(Source records)
----------------

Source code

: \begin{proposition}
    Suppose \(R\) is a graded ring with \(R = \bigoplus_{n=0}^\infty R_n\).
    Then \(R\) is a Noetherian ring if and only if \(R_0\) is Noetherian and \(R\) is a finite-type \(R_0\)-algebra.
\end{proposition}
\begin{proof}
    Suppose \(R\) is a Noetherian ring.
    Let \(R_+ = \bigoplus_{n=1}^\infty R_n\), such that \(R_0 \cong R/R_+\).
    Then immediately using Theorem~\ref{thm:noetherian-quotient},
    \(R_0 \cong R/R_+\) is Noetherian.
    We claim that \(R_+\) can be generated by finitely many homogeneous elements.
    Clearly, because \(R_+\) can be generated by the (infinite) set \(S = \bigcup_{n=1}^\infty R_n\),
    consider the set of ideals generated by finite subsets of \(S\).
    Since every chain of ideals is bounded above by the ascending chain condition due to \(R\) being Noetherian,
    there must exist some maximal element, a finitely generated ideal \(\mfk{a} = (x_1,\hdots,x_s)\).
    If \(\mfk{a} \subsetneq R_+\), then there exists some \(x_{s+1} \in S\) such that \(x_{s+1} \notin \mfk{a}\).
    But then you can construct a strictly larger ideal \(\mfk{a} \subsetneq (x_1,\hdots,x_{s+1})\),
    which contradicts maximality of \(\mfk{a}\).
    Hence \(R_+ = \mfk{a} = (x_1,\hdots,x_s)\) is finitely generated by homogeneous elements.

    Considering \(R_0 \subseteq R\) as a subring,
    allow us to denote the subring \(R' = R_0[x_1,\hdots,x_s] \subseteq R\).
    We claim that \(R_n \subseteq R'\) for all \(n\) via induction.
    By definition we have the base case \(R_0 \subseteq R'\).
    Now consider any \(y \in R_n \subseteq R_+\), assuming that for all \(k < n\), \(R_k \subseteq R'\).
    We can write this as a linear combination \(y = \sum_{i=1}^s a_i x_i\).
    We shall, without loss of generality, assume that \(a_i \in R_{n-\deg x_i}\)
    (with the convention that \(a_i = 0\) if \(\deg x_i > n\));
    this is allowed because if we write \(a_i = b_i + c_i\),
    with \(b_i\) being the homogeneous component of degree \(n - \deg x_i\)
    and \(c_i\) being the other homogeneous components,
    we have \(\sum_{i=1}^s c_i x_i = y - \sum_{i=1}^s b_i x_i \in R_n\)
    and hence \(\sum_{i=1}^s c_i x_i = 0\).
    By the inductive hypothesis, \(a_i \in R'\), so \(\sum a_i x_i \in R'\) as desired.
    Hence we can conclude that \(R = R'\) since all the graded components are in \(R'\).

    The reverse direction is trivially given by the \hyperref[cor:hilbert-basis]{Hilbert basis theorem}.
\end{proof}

----------------

Your task is to restate, word for word, only those lines above that fall between the line holding "by homogeneous elements." and the line holding "this is allowed", inclusive.

RESPONSE AREA
    Hence \(R_+ = \mfk{a} = (x_1,\hdots,x_s)\) is finitely generated by homogeneous elements.

    Considering \(R_0 \subseteq R\) as a subring,
    allow us to denote the subring \(R' = R_0[x_1,\hdots,x_s] \subseteq R\).
    We claim that \(R_n \subseteq R'\) for all \(n\) via induction.
    By definition we have the base case \(R_0 \subseteq R'\).
    Now consider any \(y \in R_n \subseteq R_+\), assuming that for all \(k < n\), \(R_k \subseteq R'\).
    We can write this as a linear combination \(y = \sum_{i=1}^s a_i x_i\).
    We shall, without loss of generality, assume that \(a_i \in R_{n-\deg x_i}\)
    (with the convention that \(a_i = 0\) if \(\deg x_i > n\));
    this is allowed because if we write \(a_i = b_i + c_i\),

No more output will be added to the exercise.